Torna a Londra e apre il ristorante Zafferano, stesso gruppo dell’Aubergine di Gordon Ramsey, oggi il suo miglior amico. «La prima cosa che mi disse è: fare un risotto è come fare l’amore, non bisogna fermarsi per 22 minuti», ricorda il re dei cooking show. Nel ristorante di Locatelli si mangiano piatti semplici della tradizione italiana preparati con materie prime eccellenti. Intanto arriva il matrimonio con Plaxy e la prima stella Michelin, nel 1995. «Le due cose che mi hanno cambiato la vita sono state Londra e la Plaxy », dice lui. Diventa padre di Margherita. «Lei è la mia ricetta migliore», sorride. Con Plaxy nel 2002 apre la Locanda Locatelli, nella centralissima Seymour Street. «Non pensavo che ce l’avremmo fatta, ci siamo dovuti vendere pure la macchina all’inizio».

Invece funziona, eccome. Neppure un anno dopo arriva la stella Michelin, da allora sempre confermata, e poi tutto il resto. Clienti come Madonna e la famiglia reale, solo per fare un esempio. «Ogni anno mandiamo due scatole di amaretti fatti con la ricetta dello zio Renato di Gallarate al principe Carlo e ogni anno riceviamo una lettera di ringraziamento ». “Cari Giorgio e Plaxy vi ringrazio molto per lo splendido dono, gli amaretti sono deliziosi. Vi auguro un sereno Natale. Buon riposo a voi e a tutto lo staff. Spero di vedervi presto, Charles”, è il testo dell’ultima, scritta a mano.
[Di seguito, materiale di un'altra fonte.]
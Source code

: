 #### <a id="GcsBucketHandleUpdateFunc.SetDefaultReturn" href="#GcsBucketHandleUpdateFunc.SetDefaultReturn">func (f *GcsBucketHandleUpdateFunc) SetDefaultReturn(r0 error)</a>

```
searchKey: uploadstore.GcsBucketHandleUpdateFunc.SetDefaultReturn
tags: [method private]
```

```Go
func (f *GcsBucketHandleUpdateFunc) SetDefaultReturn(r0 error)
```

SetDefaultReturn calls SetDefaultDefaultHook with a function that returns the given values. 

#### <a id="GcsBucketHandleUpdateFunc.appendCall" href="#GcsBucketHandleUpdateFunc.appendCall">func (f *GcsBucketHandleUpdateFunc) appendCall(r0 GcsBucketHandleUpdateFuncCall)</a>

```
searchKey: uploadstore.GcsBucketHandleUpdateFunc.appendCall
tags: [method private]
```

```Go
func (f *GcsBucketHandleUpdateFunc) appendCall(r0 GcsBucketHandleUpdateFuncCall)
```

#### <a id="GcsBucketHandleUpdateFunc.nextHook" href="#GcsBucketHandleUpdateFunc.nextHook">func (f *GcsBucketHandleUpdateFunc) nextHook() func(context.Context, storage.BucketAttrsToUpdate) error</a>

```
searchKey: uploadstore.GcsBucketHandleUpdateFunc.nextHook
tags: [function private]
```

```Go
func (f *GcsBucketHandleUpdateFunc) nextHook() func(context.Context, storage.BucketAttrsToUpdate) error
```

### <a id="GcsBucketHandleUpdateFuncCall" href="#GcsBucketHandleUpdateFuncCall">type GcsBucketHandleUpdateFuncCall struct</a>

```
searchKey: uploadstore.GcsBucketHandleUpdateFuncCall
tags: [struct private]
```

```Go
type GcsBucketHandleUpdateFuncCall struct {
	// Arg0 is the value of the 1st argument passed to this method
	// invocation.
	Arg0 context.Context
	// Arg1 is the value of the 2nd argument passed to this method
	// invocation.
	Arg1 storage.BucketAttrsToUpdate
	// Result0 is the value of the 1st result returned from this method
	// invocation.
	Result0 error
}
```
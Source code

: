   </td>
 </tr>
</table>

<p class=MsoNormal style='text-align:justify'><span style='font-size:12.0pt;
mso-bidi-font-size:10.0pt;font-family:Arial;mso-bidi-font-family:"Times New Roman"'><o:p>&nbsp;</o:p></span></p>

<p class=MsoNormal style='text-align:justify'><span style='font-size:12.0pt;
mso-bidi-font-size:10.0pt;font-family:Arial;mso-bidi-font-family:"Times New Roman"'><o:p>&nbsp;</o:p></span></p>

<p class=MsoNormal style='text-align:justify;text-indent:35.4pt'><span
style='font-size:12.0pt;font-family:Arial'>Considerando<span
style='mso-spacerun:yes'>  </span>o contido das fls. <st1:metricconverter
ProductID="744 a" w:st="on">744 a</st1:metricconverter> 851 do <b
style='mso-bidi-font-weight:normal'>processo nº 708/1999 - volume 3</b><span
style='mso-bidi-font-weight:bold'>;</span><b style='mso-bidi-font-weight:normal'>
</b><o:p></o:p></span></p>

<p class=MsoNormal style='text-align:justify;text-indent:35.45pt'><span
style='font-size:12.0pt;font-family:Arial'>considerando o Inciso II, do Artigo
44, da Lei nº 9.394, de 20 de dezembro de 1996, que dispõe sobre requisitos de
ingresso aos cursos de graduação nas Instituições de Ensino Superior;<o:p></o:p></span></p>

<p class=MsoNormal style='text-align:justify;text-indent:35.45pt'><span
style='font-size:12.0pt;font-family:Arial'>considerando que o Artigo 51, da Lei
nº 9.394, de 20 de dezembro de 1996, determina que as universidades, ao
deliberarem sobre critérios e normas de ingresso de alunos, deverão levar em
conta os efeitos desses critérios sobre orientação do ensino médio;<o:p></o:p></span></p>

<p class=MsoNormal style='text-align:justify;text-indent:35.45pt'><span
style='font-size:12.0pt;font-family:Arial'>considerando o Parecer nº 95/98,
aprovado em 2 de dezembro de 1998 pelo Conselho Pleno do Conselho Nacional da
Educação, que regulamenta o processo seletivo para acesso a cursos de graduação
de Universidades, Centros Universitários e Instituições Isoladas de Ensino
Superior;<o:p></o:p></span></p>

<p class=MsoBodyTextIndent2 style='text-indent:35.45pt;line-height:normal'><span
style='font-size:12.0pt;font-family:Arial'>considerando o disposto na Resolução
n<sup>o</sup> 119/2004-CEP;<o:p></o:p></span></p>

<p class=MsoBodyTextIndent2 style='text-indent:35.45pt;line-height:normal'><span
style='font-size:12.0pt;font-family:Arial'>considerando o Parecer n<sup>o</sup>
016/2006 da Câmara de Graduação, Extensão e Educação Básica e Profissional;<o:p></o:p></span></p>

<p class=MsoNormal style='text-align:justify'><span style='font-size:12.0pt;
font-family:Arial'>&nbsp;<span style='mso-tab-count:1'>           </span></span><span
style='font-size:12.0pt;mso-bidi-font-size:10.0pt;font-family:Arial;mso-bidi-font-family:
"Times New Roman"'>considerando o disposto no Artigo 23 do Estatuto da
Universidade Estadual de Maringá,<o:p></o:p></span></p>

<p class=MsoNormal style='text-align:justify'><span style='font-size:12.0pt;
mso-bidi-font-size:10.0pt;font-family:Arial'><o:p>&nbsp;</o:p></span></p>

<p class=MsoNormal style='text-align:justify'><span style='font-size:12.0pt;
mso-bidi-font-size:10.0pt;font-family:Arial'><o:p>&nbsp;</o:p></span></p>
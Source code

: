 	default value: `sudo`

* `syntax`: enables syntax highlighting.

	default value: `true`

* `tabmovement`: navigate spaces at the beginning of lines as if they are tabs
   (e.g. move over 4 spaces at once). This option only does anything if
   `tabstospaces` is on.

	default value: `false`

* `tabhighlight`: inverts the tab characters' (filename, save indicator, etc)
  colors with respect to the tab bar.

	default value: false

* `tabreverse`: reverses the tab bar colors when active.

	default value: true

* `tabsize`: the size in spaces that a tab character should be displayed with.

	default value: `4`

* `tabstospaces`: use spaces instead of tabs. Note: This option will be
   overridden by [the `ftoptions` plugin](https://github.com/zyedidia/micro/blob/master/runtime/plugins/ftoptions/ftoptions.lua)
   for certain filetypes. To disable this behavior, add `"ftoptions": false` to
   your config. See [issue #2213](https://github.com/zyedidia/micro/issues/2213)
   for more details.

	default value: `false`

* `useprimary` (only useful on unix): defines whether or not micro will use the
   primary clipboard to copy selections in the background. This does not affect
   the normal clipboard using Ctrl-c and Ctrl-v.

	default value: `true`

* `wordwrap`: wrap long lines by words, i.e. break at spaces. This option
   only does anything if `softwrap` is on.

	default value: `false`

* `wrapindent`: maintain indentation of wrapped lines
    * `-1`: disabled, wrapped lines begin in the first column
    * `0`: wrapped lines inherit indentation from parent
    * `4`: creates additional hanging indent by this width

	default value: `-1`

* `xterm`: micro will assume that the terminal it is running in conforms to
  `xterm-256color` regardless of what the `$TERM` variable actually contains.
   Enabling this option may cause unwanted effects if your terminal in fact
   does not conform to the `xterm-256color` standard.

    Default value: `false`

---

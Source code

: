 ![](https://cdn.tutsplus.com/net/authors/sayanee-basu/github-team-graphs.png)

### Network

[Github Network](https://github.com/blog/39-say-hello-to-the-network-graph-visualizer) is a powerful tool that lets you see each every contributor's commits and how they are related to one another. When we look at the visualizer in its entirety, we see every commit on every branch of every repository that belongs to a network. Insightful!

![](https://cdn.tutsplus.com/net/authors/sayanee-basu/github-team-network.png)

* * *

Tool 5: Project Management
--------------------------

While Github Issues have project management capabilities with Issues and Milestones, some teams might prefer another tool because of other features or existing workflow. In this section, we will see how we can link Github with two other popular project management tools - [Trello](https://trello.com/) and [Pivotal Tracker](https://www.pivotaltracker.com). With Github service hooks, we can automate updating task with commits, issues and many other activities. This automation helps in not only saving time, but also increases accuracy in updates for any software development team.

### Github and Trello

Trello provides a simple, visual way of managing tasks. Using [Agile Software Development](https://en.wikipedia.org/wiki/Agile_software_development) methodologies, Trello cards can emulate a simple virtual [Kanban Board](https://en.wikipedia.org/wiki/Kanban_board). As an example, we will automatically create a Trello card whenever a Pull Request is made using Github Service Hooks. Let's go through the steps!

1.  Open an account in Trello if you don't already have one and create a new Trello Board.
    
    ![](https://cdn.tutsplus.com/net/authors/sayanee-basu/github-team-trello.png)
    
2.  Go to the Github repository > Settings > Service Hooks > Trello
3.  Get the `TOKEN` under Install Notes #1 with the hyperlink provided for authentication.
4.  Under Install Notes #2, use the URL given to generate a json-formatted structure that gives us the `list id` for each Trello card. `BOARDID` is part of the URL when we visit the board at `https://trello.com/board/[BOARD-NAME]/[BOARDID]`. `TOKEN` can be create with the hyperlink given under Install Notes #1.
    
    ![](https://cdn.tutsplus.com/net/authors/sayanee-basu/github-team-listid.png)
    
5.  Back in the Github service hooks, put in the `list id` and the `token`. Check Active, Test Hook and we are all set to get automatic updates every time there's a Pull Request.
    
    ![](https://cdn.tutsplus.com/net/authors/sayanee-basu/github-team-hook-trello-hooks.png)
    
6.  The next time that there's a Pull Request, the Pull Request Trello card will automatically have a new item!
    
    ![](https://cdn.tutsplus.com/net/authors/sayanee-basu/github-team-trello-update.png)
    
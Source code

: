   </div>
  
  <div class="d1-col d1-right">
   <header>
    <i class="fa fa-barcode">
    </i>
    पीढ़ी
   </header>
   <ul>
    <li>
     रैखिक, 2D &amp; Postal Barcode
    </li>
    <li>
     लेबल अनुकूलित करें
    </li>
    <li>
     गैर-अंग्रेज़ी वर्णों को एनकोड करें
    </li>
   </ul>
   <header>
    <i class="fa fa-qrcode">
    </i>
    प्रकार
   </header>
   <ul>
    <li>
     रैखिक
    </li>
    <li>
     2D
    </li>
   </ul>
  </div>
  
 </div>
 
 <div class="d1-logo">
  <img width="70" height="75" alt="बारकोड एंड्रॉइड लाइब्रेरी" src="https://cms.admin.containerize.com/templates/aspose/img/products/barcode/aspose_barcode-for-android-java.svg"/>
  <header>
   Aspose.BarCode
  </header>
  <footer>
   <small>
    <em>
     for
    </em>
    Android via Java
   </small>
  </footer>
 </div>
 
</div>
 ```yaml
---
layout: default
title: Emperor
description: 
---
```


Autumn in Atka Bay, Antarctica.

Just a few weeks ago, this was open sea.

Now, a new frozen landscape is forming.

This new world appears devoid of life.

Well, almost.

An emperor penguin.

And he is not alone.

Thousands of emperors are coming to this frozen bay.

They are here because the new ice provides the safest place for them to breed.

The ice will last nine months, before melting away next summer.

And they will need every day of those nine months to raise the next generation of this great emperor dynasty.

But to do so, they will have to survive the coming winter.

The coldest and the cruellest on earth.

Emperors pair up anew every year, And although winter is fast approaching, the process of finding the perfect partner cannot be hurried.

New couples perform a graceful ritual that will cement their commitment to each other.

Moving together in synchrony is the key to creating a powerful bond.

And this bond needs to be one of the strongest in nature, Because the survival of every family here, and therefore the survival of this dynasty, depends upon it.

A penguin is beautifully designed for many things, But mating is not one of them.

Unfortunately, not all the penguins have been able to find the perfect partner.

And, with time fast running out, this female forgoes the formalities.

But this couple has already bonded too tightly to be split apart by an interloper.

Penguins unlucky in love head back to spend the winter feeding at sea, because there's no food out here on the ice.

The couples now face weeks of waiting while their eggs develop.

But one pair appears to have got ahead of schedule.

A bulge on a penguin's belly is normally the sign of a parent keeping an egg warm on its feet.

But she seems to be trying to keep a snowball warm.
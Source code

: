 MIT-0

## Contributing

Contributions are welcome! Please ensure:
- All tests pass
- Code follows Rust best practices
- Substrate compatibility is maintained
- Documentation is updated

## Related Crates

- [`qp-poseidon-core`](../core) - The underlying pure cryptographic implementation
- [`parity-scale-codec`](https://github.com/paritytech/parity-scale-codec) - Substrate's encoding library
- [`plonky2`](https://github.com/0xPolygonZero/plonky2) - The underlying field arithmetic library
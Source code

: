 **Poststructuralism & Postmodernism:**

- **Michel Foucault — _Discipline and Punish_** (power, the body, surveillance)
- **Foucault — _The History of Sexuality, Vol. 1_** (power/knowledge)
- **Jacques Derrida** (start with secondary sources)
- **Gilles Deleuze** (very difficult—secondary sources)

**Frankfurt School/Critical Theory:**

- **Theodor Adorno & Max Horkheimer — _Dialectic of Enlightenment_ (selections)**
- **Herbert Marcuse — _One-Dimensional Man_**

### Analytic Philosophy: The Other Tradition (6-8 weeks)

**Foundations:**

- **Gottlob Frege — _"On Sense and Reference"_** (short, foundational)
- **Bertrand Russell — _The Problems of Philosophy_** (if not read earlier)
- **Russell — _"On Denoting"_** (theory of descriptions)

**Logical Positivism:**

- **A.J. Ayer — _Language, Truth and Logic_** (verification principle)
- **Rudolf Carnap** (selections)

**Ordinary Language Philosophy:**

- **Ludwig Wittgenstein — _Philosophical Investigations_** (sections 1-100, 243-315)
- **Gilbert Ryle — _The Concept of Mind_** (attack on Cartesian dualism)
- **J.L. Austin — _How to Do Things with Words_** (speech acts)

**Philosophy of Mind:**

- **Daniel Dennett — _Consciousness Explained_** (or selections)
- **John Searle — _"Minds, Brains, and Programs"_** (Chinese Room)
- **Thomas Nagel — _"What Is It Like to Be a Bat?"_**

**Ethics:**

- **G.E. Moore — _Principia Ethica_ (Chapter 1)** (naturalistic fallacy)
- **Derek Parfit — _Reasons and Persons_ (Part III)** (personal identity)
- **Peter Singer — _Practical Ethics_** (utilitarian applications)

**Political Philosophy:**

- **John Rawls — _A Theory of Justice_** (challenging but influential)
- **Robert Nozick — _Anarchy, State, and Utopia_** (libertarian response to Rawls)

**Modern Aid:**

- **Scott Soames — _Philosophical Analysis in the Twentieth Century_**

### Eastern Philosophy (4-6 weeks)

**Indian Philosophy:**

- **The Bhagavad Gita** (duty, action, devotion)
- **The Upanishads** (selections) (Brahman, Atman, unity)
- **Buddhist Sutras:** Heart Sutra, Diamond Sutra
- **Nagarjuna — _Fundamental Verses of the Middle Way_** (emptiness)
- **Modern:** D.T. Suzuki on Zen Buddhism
Il successo della Locanda porta anche quello mediatico, con programmi per la Bbc e libri: il primo in italiano, per Mondadori, è Fatto in casa, I piatti che preparo per le persone che amo. «Giorgio ha qualcosa della rockstar», dice la sua amica Nigella Lawson, «ma senza quel bisogno d’essere al centro dell’attenzione ». E quando viene intervistato, alla domanda di rito “per chi vorrebbe cucinare”, ha sempre e solo un’unica risposta. «Se potessi farlo per mia nonna Vincenzina, per me sarebbe abbastanza».